Integrantes de equipes de monitoramento dizem que ainda há "fantasmas" do trabalho que realizavam: conteúdo programado que continua a ser gerado, como páginas ao vivo cobrindo eleições ou sobre a guerra na Ucrânia.

Mas há um prazo para esse conteúdo terminar de ser publicado e logo os usuários do Twitter vão ficar sem curadoria na plataforma.

Em alguns países isso já está acontecendo.

Na semana passada, "Ministério da Defesa" estava entre os trending topics no Brasil. Ao clicar no tópico, era possível notar postagens afirmando falsamente que o governo havia encontrado evidências de fraude no sistema eleitoral brasileiro.

Sem o trabalho das equipes de monitoramento, não há contextualização e checagem para desmascarar a desinformação, que se espalha sem controle.

No início de dezembro, os indianos que vivem no Gujarat, Estado onde nasceu o primeiro-ministro, Narendra Modi, vão às urnas. A disputa será um termômetro das chances do partido governista BJP nas eleições gerais de 2024.

Votações anteriores na Índia foram repletas de desinformação. Agora, as eleições acontecerão sem curadoria do Twitter em inglês ou hindi — nunca houve monitoramento na língua gujarati.

No México e em outros países de língua espanhola, as demissões terão um "tremendo impacto", diz o especialista em mídia social Luis Ángel Hurtado Razo, professor da Universidade Nacional Autônoma do México.

"O Twitter não é a rede mais usada nesses países. Mas, por ser rápido e fácil de compartilhar informações, tornou-se a mais influente na esfera pública. A desinformação se espalha do Twitter para outras plataformas", diz Hurtado Razo.

Ele diz que no México, por exemplo, não há agências de verificação de fatos suficientes e, sem o trabalho da própria rede, notícias falsas podem ter grande alcance na plataforma.

        'Só o mínimo'

Diferentes locais e idiomas têm problemas distintos. Em árabe, os trending topics são afetados por uma enorme quantidade de spam. As equipes de monitoramento trabalhavam em um projeto para encontrar soluções para o problema. Não se sabe se o projeto vai continuar.

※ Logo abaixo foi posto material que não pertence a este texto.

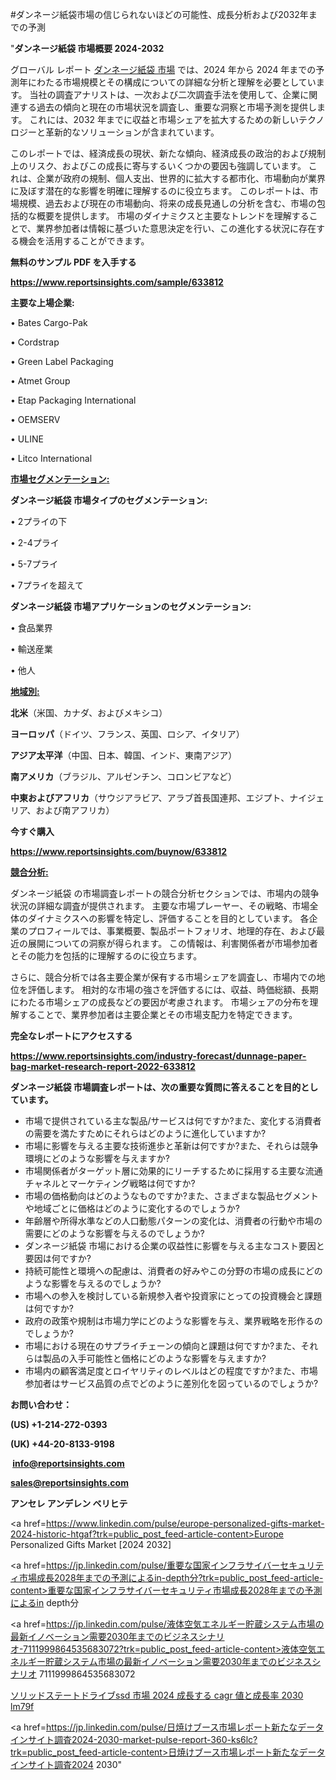 #ダンネージ紙袋市場の信じられないほどの可能性、成長分析および2032年までの予測

"<strong>ダンネージ紙袋 市場概要 2024-2032</strong>

グローバル レポート <a href=https://www.reportsinsights.com/sample/633812>ダンネージ紙袋 市場</a> では、2024 年から 2024 年までの予測年にわたる市場規模とその構成についての詳細な分析と理解を必要としています。 当社の調査アナリストは、一次および二次調査手法を使用して、企業に関連する過去の傾向と現在の市場状況を調査し、重要な洞察と市場予測を提供します。 これには、2032 年までに収益と市場シェアを拡大​​するための新しいテクノロジーと革新的なソリューションが含まれています。

このレポートでは、経済成長の現状、新たな傾向、経済成長の政治的および規制上のリスク、およびこの成長に寄与するいくつかの要因も強調しています。 これは、企業が政府の規制、個人支出、世界的に拡大する都市化、市場動向が業界に及ぼす潜在的な影響を明確に理解するのに役立ちます。 このレポートは、市場規模、過去および現在の市場動向、将来の成長見通しの分析を含む、市場の包括的な概要を提供します。 市場のダイナミクスと主要なトレンドを理解することで、業界参加者は情報に基づいた意思決定を行い、この進化する状況に存在する機会を活用することができます。

<strong><b>無料のサンプル PDF を入手する</b></strong>

<a href=https://www.reportsinsights.com/sample/633812><strong><u>https://www.reportsinsights.com/sample/633812</u></strong></a>

<strong>主要な上場企業:</strong>

• Bates Cargo-Pak

• Cordstrap

• Green Label Packaging

• Atmet Group

• Etap Packaging International

• OEMSERV

• ULINE

• Litco International

<strong><u>市場セグメンテーション</u></strong><strong><u>:</u></strong>

<strong>ダンネージ紙袋 市場タイプのセグメンテーション:</strong>

• 2プライの下

• 2-4プライ

• 5-7プライ

• 7プライを超えて

<strong>ダンネージ紙袋 市場アプリケーションのセグメンテーション:</strong>

• 食品業界

• 輸送産業

• 他人

<strong><u>地域別</u></strong><strong><u>:</u></strong>

<strong>北米</strong>（米国、カナダ、およびメキシコ）

<strong>ヨーロッパ</strong>（ドイツ、フランス、英国、ロシア、イタリア）

<strong>アジア太平洋</strong>（中国、日本、韓国、インド、東南アジア）

<strong>南アメリカ</strong>（ブラジル、アルゼンチン、コロンビアなど）

<strong>中東およびアフリカ</strong>（サウジアラビア、アラブ首長国連邦、エジプト、ナイジェリア、および南アフリカ）

<strong>今すぐ購入</strong>

<a href=https://www.reportsinsights.com/buynow/633812><strong><u>https://www.reportsinsights.com/buynow/633812</u></strong></a>

<strong><u>競合分析:</u></strong>

ダンネージ紙袋 の市場調査レポートの競合分析セクションでは、市場内の競争状況の詳細な調査が提供されます。 主要な市場プレーヤー、その戦略、市場全体のダイナミクスへの影響を特定し、評価することを目的としています。 各企業のプロフィールでは、事業概要、製品ポートフォリオ、地理的存在、および最近の展開についての洞察が得られます。 この情報は、利害関係者が市場参加者とその能力を包括的に理解するのに役立ちます。

さらに、競合分析では各主要企業が保有する市場シェアを調査し、市場内での地位を評価します。 相対的な市場の強さを評価するには、収益、時価総額、長期にわたる市場シェアの成長などの要因が考慮されます。 市場シェアの分布を理解することで、業界参加者は主要企業とその市場支配力を特定できます。

<strong>完全なレポートにアクセスする</strong>

<a href=https://www.reportsinsights.com/industry-forecast/dunnage-paper-bag-market-research-report-2022-633812><strong><u><b>https://www.reportsinsights.com/industry-forecast/dunnage-paper-bag-market-research-report-2022-633812</b></u></strong></a>

<strong><b>ダンネージ紙袋 市場調査レポートは、次の重要な質問に答えることを目的としています。</b></strong>
<ul>
  <li>市場で提供されている主な製品/サービスは何ですか?また、変化する消費者の需要を満たすためにそれらはどのように進化していますか?</li>
  <li>市場に影響を与える主要な技術進歩と革新は何ですか?また、それらは競争環境にどのような影響を与えますか?</li>
  <li>市場関係者がターゲット層に効果的にリーチするために採用する主要な流通チャネルとマーケティング戦略は何ですか?</li>
  <li>市場の価格動向はどのようなものですか?また、さまざまな製品セグメントや地域ごとに価格はどのように変化するのでしょうか?</li>
  <li>年齢層や所得水準などの人口動態パターンの変化は、消費者の行動や市場の需要にどのような影響を与えるのでしょうか?</li>
  <li>ダンネージ紙袋 市場における企業の収益性に影響を与える主なコスト要因と要因は何ですか?</li>
  <li>持続可能性と環境への配慮は、消費者の好みやこの分野の市場の成長にどのような影響を与えるのでしょうか?</li>
  <li>市場への参入を検討している新規参入者や投資家にとっての投資機会と課題は何ですか?</li>
  <li>政府の政策や規制は市場力学にどのような影響を与え、業界戦略を形作るのでしょうか?</li>
  <li>市場における現在のサプライチェーンの傾向と課題は何ですか?また、それらは製品の入手可能性と価格にどのような影響を与えますか?</li>
  <li>市場内の顧客満足度とロイヤリティのレベルはどの程度ですか?また、市場参加者はサービス品質の点でどのように差別化を図っているのでしょうか?</li>
</ul>
<strong>お問い合わせ：</strong>

<strong>(US) +1-214-272-0393</strong>

<strong>(UK) +44-20-8133-9198</strong>

<strong> </strong><a href=info@reportsinsights.com><strong><u>info@reportsinsights.com</u></strong></a>

<a href=sales@reportsinsights.com><strong><u>sales@reportsinsights.com</u></strong></a>

<strong>アンセレ アンデレン ベリヒテ</strong>

<a href=https://www.linkedin.com/pulse/europe-personalized-gifts-market-2024-historic-htgaf?trk=public_post_feed-article-content>Europe Personalized Gifts Market [2024 2032]</a>

<a href=https://jp.linkedin.com/pulse/重要な国家インフラサイバーセキュリティ市場成長2028年までの予測によるin-depth分?trk=public_post_feed-article-content>重要な国家インフラサイバーセキュリティ市場成長2028年までの予測によるin depth分</a>

<a href=https://jp.linkedin.com/pulse/液体空気エネルギー貯蔵システム市場の最新イノベーション需要2030年までのビジネスシナリオ-7111999864535683072?trk=public_post_feed-article-content>液体空気エネルギー貯蔵システム市場の最新イノベーション需要2030年までのビジネスシナリオ 7111999864535683072</a>

<a href=https://www.linkedin.com/pulse/ソリッドステートドライブssd-市場-2024-成長する-cagr-値と成長率-2030-lm79f/>ソリッドステートドライブssd 市場 2024 成長する cagr 値と成長率 2030 lm79f</a>

<a href=https://jp.linkedin.com/pulse/日焼けブース市場レポート新たなデータインサイト調査2024-2030-market-pulse-report-360-ks6lc?trk=public_post_feed-article-content>日焼けブース市場レポート新たなデータインサイト調査2024 2030</a>"
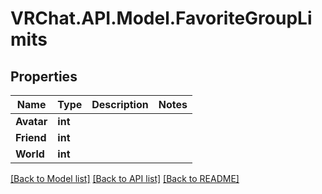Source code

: # VRChat.API.Model.FavoriteGroupLimits

## Properties

Name | Type | Description | Notes
------------ | ------------- | ------------- | -------------
**Avatar** | **int** |  | 
**Friend** | **int** |  | 
**World** | **int** |  | 

[[Back to Model list]](../README.md#documentation-for-models) [[Back to API list]](../README.md#documentation-for-api-endpoints) [[Back to README]](../README.md)

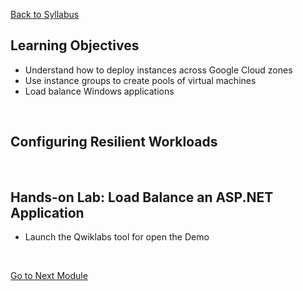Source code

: [Back to Syllabus](/README.md#course-syllabus)

## Learning Objectives
- Understand how to deploy instances across Google Cloud zones
- Use instance groups to create pools of virtual machines
- Load balance Windows applications
<br>

## Configuring Resilient Workloads
<br>

## Hands-on Lab: Load Balance an ASP.NET Application
- Launch the Qwiklabs tool for open the Demo


<br>

[Go to Next Module](./5_Delivering_Next-Generation_ASP.NET_Core_on_Google_Cloud.md)

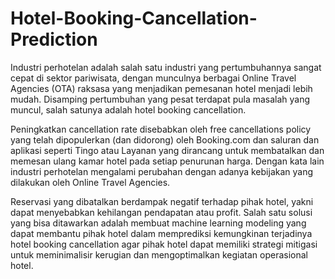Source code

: # Hotel-Booking-Cancellation-Prediction

Industri perhotelan adalah salah satu industri yang pertumbuhannya sangat cepat di sektor pariwisata, dengan munculnya berbagai Online Travel Agencies (OTA) raksasa yang menjadikan pemesanan hotel menjadi lebih mudah. Disamping pertumbuhan yang pesat terdapat pula masalah yang muncul, salah satunya adalah hotel booking cancellation. 

Peningkatkan cancellation rate disebabkan oleh free cancellations policy yang telah dipopulerkan (dan didorong) oleh Booking.com dan saluran dan aplikasi seperti Tingo atau Layanan yang dirancang untuk membatalkan dan memesan ulang kamar hotel pada setiap penurunan harga. Dengan kata lain industri perhotelan mengalami perubahan dengan adanya kebijakan yang dilakukan oleh Online Travel Agencies.

Reservasi yang dibatalkan berdampak negatif terhadap pihak hotel, yakni dapat menyebabkan kehilangan pendapatan atau  profit. Salah satu solusi yang bisa ditawarkan adalah membuat machine learning modeling yang dapat membantu pihak hotel dalam memprediksi kemungkinan terjadinya hotel booking cancellation agar pihak hotel dapat memiliki strategi mitigasi untuk meminimalisir kerugian dan mengoptimalkan kegiatan operasional hotel.
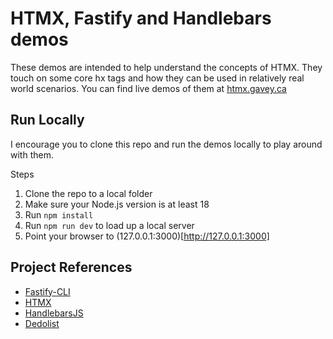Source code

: # HTMX, Fastify and Handlebars demos

These demos are intended to help understand the concepts of HTMX.  They touch on some core hx tags and how they can be used in relatively real world scenarios.
You can find live demos of them at [htmx.gavey.ca](https://htmx.gavey.ca)

## Run Locally

I encourage you to clone this repo and run the demos locally to play around with them. 

Steps

1. Clone the repo to a local folder
2. Make sure your Node.js version is at least 18
3. Run `npm install`
4. Run `npm run dev` to load up a local server
5. Point your browser to (127.0.0.1:3000)[http://127.0.0.1:3000]


## Project References
- [Fastify-CLI](https://www.npmjs.com/package/fastify-cli)
- [HTMX](https://htmx.org/)
- [HandlebarsJS](https://handlebarsjs.com/)
- [Dedolist](https://dedolist.com)

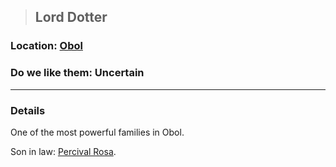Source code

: >## Lord Dotter

### Location: [Obol](../../Locations/Obol.md)

### Do we like them: Uncertain

***

### Details

One of the most powerful families in Obol. 

Son in law: [Percival Rosa](Percival%20Rosa.md).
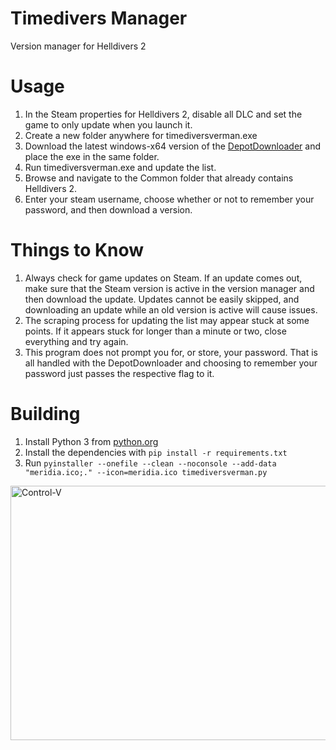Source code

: # Timedivers Manager
Version manager for Helldivers 2

# Usage
1. In the Steam properties for Helldivers 2, disable all DLC and set the game to only update when you launch it.
2. Create a new folder anywhere for timediversverman.exe
3. Download the latest windows-x64 version of the [DepotDownloader](https://github.com/SteamRE/DepotDownloader/releases) and place the exe in the same folder.
4. Run timediversverman.exe and update the list.
5. Browse and navigate to the Common folder that already contains Helldivers 2.
6. Enter your steam username, choose whether or not to remember your password, and then download a version.

# Things to Know
1. Always check for game updates on Steam. If an update comes out, make sure that the Steam version is active in the version manager and then download the update. Updates cannot be easily skipped, and downloading an update while an old version is active will cause issues.
2. The scraping process for updating the list may appear stuck at some points. If it appears stuck for longer than a minute or two, close everything and try again.
3. This program does not prompt you for, or store, your password. That is all handled with the DepotDownloader and choosing to remember your password just passes the respective flag to it.

# Building
1. Install Python 3 from [python.org](https://python.org)
2. Install the dependencies with `pip install -r requirements.txt`
3. Run `pyinstaller --onefile --clean --noconsole --add-data "meridia.ico;." --icon=meridia.ico timediversverman.py`

<img width="525" height="407" alt="Control-V" src="https://i.imgur.com/pyFDqow.png"/>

O único escritório do Twitter na África estava em Gana. Inaugurado só no ano passado, a empresa dizia que tinha o objetivo de estar mais presentes nas conversas do continente. Agora, quase todos os funcionários foram demitidos.

"O Twitter fez o mínimo necessário quando se trata da África Subsaariana", diz Rosemary Ajayi, fundadora do Digital Africa Research Lab. "O foco está no hemisfério norte. Há atores manipulando a plataforma [na África] há vários anos, muita violência e muita desinformação."